Suites group related test cases and provide shared defaults for model, timeout, and other settings.

Example

suite = Suite.new(
  name: "weather_agent_tests",
  description: "Tests for the weather agent",
  default_model: "lmstudio:ministral-3-14b-reasoning",
  test_cases: [
    TestCase.new(id: "basic", input: "What's the weather?", ...),
    TestCase.new(id: "city", input: "Weather in Tokyo?", ...)
  ]
)

Loading from YAML

{:ok, suite} = Suite.from_yaml("test/eval/suites/weather.yaml")

Filtering

# Filter by tags
filtered = Suite.filter_by_tags(suite, [:basic, :tool])

# Exclude tags
filtered = Suite.exclude_tags(suite, [:slow])

Summary

Functions

Add a test case to the suite.

Add multiple test cases to the suite.

Get all unique tags used in the suite.

Get number of test cases.

Exclude test cases with any of the specified tags.

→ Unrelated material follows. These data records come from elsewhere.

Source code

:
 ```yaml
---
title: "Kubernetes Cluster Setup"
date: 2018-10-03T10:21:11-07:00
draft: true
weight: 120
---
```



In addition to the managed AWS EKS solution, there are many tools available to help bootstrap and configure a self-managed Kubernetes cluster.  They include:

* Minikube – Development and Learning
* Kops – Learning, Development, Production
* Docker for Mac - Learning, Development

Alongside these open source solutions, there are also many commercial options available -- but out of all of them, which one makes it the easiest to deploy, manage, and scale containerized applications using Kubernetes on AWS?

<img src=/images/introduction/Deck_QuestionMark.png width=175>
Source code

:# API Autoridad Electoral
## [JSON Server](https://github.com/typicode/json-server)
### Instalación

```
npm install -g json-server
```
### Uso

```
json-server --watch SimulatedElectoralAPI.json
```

Filter test cases by tags (include only cases with ANY of the specified tags).

Load all suites from a directory.

Load a suite from a YAML file.

Load a suite from a YAML file, raising on error.

Get test case by ID.

Create a new test suite.

Validate a suite and all its test cases.

Types

t()

@type t() :: %Nous.Eval.Suite{
  default_instructions: String.t() | nil,
  default_model: String.t() | nil,
  default_timeout: non_neg_integer(),
  description: String.t() | nil,
  metadata: map(),
  name: String.t(),
  parallelism: non_neg_integer(),
  retry_failed: non_neg_integer(),
  setup: (-> map()) | nil,
  teardown: (map() -> :ok) | nil,
  test_cases: [Nous.Eval.TestCase.t()]
}

Functions

add_case(suite, test_case)

@spec add_case(t(), Nous.Eval.TestCase.t()) :: t()

Add a test case to the suite.

add_cases(suite, test_cases)

@spec add_cases(t(), [Nous.Eval.TestCase.t()]) :: t()

Add multiple test cases to the suite.

all_tags(suite)

@spec all_tags(t()) :: [atom()]

Get all unique tags used in the suite.

count(suite)

@spec count(t()) :: non_neg_integer()

Get number of test cases.

exclude_tags(suite, tags)

@spec exclude_tags(t(), [atom()]) :: t()

Exclude test cases with any of the specified tags.

filter_by_tags(suite, tags)

@spec filter_by_tags(t(), [atom()]) :: t()

Filter test cases by tags (include only cases with ANY of the specified tags).

from_directory(dir)

@spec from_directory(String.t()) :: {:ok, [t()]} | {:error, term()}

Load all suites from a directory.

Loads all .yaml and .yml files from the directory.

from_yaml(path)

@spec from_yaml(String.t()) :: {:ok, t()} | {:error, term()}

Load a suite from a YAML file.

Example YAML

name: my_suite
default_model: lmstudio:ministral-3-14b-reasoning
default_timeout: 30000

test_cases:
  - id: greeting
    input: "Say hello"
    expected:
      contains: ["hello"]
    eval_type: contains
    tags: [basic]

  - id: math
    input: "What is 2+2?"
    expected: "4"
    eval_type: exact_match

from_yaml!(path)

@spec from_yaml!(String.t()) :: t()

Load a suite from a YAML file, raising on error.

get_case(suite, id)

@spec get_case(t(), String.t()) :: Nous.Eval.TestCase.t() | nil

Get test case by ID.

new(opts)

@spec new(keyword()) :: t()

Create a new test suite.

Options

  • :name - Suite name (required)
  • :description - Human-readable description
  • :test_cases - List of TestCase structs
  • :default_model - Default model for all test cases
  • :default_instructions - Default system instructions
  • :default_timeout - Default timeout in ms (default: 30_000)
  • :parallelism - Number of concurrent tests (default: 1)
  • :retry_failed - Retry count for failed tests (default: 0)
  • :setup - Function called before suite runs
  • :teardown - Function called after suite runs
  • :metadata - Additional metadata

Example

suite = Suite.new(
  name: "my_tests",
  default_model: "lmstudio:ministral-3-14b-reasoning",
  test_cases: [
    TestCase.new(id: "test1", input: "Hello"),
    TestCase.new(id: "test2", input: "World")
  ]
)

validate(suite)

@spec validate(t()) :: :ok | {:error, term()}

Validate a suite and all its test cases.